Aile, Hayatın Gerçek Zenginliğidir
Hayatta sahip olduğumuz makamlar, mevkiler, unvanlar, kariyerler…
Hepsi birer geçici yolculuğun durağıdır. İnsan, bir gün tüm bu sahip olduklarından ayrılır ve geriye sadece bıraktığı izler, ilişkiler ve değerler kalır. İşte bu noktada, aile değerlerinin önemi daha da anlam kazanır.
Sıcak bir yuvada büyüyen çocuklar, sevgi ve güven ortamında yetişir. Bu çocuklar, yalnızca ailelerine değil, aynı zamanda topluma da faydalı bireyler olurlar. Çünkü aile, bir insanın ilk okulu, ilk sığınağı ve ilk öğretmenidir.

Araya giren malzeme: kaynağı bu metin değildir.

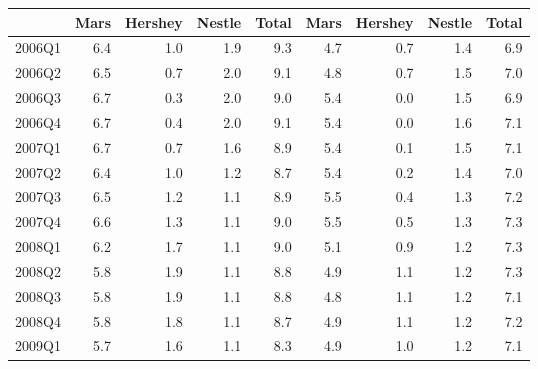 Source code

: \begin{tabular}{l rrrr | rrrr}
\toprule
{} &  Mars &  Hershey &  Nestle &  Total &  Mars &  Hershey &  Nestle &  Total \\
\midrule
2006Q1 &   6.4 &      1.0 &     1.9 &    9.3 &   4.7 &      0.7 &     1.4 &    6.9 \\
2006Q2 &   6.5 &      0.7 &     2.0 &    9.1 &   4.8 &      0.7 &     1.5 &    7.0 \\
2006Q3 &   6.7 &      0.3 &     2.0 &    9.0 &   5.4 &      0.0 &     1.5 &    6.9 \\
2006Q4 &   6.7 &      0.4 &     2.0 &    9.1 &   5.4 &      0.0 &     1.6 &    7.1 \\
2007Q1 &   6.7 &      0.7 &     1.6 &    8.9 &   5.4 &      0.1 &     1.5 &    7.1 \\
2007Q2 &   6.4 &      1.0 &     1.2 &    8.7 &   5.4 &      0.2 &     1.4 &    7.0 \\
2007Q3 &   6.5 &      1.2 &     1.1 &    8.9 &   5.5 &      0.4 &     1.3 &    7.2 \\
2007Q4 &   6.6 &      1.3 &     1.1 &    9.0 &   5.5 &      0.5 &     1.3 &    7.3 \\
2008Q1 &   6.2 &      1.7 &     1.1 &    9.0 &   5.1 &      0.9 &     1.2 &    7.3 \\
2008Q2 &   5.8 &      1.9 &     1.1 &    8.8 &   4.9 &      1.1 &     1.2 &    7.3 \\
2008Q3 &   5.8 &      1.9 &     1.1 &    8.8 &   4.8 &      1.1 &     1.2 &    7.1 \\
2008Q4 &   5.8 &      1.8 &     1.1 &    8.7 &   4.9 &      1.1 &     1.2 &    7.2 \\
2009Q1 &   5.7 &      1.6 &     1.1 &    8.3 &   4.9 &      1.0 &     1.2 &    7.1 \\
\bottomrule
\end{tabular}
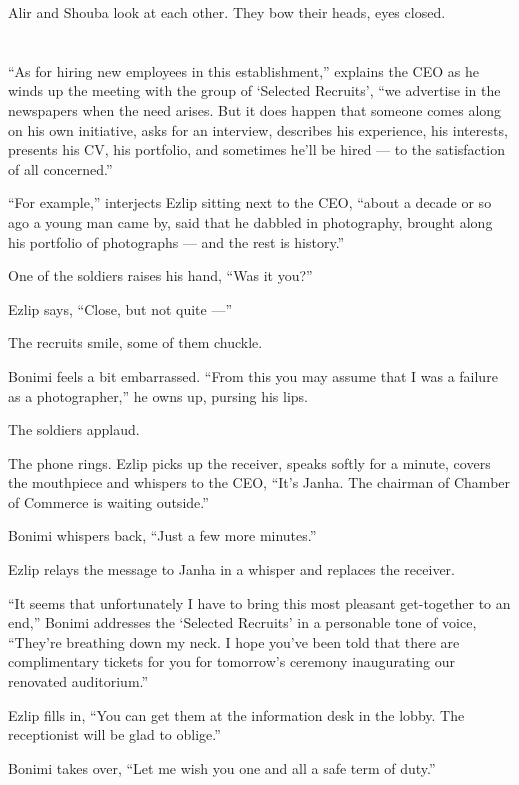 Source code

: \documentclass[twoside,11pt]{book}
\begin{document}
Alir and Shouba look at each other. They bow their heads, eyes closed.


\chapter{}

``As for hiring new employees in this establishment,{}'' explains the CEO as he winds up the meeting with
the group of `Selected Recruits', ``we advertise in the newspapers when the need arises. But it does happen that
someone comes along on his own initiative, asks for an interview, describes his experience, his interests, presents his
CV, his portfolio, and sometimes he'll be hired --- to the satisfaction of all concerned.''

``For example,'' interjects Ezlip sitting next to the CEO, ``about a decade or so
ago a young man came by, said that he dabbled in photography, brought along his portfolio of photographs --- and the rest
is history.''

One of the soldiers raises his hand, ``Was it you?''

Ezlip says, ``Close, but not quite ---''

The recruits smile, some of them chuckle{.}

Bonimi feels a bit embarrassed. ``From this you may assume that I was a failure as a
photographer,'' he owns up, pursing his lips.

The soldiers applaud.

The phone rings. Ezlip picks up the receiver, speaks softly for a minute, covers the mouthpiece and whispers to the CEO,
``It's Janha. The chairman of Chamber of Commerce is waiting outside.''

Bonimi whispers back, ``Just a few more minutes.''

Ezlip relays the message to Janha in a whisper and replaces the receiver.

``It seems that unfortunately I have to bring this most pleasant get-together to an
end,'' Bonimi addresses the `Selected Recruits' in a personable tone of voice, ``They're
breathing down my neck. I hope you've been told that there are complimentary tickets for you for
tomorrow's ceremony inaugurating our renovated auditorium.''

Ezlip fills in, ``You can get them at the information desk in the lobby. The receptionist will be glad to
oblige.''

Bonimi takes over, ``Let me wish you one and all a safe term of duty.''
\end{document}
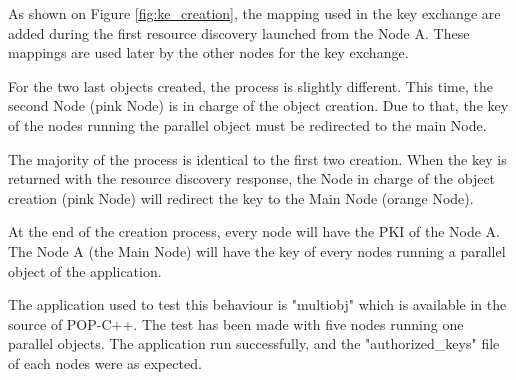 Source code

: As shown on Figure \ref{fig:ke_creation}, the mapping used in the key exchange are added during the first resource discovery launched from the Node A. These mappings are used later by the other nodes for the key exchange.\s

For the two last objects created, the process is slightly different. This time, the second Node (pink Node) is in charge of the object creation. Due to that, the key of the nodes running the parallel object must be redirected to the main Node. \s

The majority of the process is identical to the first two creation. When the key is returned with the resource discovery response, the Node in charge of the object creation (pink Node) will redirect the key to the Main Node (orange Node). \s

At the end of the creation process, every node will have the PKI of the Node A. The Node A (the Main Node) will have the key of every nodes running a parallel object of the application.\s

The application used to test this behaviour is "multiobj" which is available in the source of POP-C++. The test has been made with five nodes running one parallel objects. The application run successfully, and the "authorized\_keys" file of each nodes were as expected.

Ne yazık ki günümüzde, kariyer hedefleri, maddi kazançlar ve bireysel başarılar çoğu zaman aile değerlerinin önüne geçiyor. Anne ve babalar, daha iyi bir hayat sunabilmek için çocuklarına zaman ayırmayı ihmal ediyor. Ancak unutulmaması gereken bir gerçek var: Bir çocuğun en büyük ihtiyacı sevgi, anlayış ve paylaşmaktır. Çocuklar, pahalı oyuncaklardan, lüks hediyelerden çok, kendilerini dinleyen bir anneye, şefkatle sarılan bir babaya ihtiyaç duyar.
Mutlu bireyler yetiştirmenin sırrı, güçlü bir aile yapısından geçer. Bunun temelinde ise karşılıklı sevgi, saygı ve fedakârlık yatar. Aile içinde ne kadar güçlü bağlar kurulursa, o bağlar çocuğun kişiliğinde o kadar sağlam bir temel oluşturur. Çocuk, gördüğü sevgiyi, dış dünyada başkalarına da yansıtır.
Aile, sadece biyolojik bir bağ değildir; aynı zamanda ruhsal bir bağdır. Bu bağı güçlü tutabilmek için emek vermek, zaman ayırmak ve bazen fedakârlık yapmak gerekir. Çünkü hayatın sonunda hatırlayacağımız şey, kazandığımız para değil, sevdiklerimizle paylaştığımız anlar olacaktır.
Unutmayalım, evde mutlu bir çocuk varsa, toplumda mutlu bir birey olacaktır. Bu yüzden hayatta her şeyden önce sıcak bir yuvaya, sevgi dolu bir aileye sahip olmayı hedeflemeliyiz. Makamlar, mevkiler gelip geçer; ancak aile, hayatın gerçek zenginliğidir.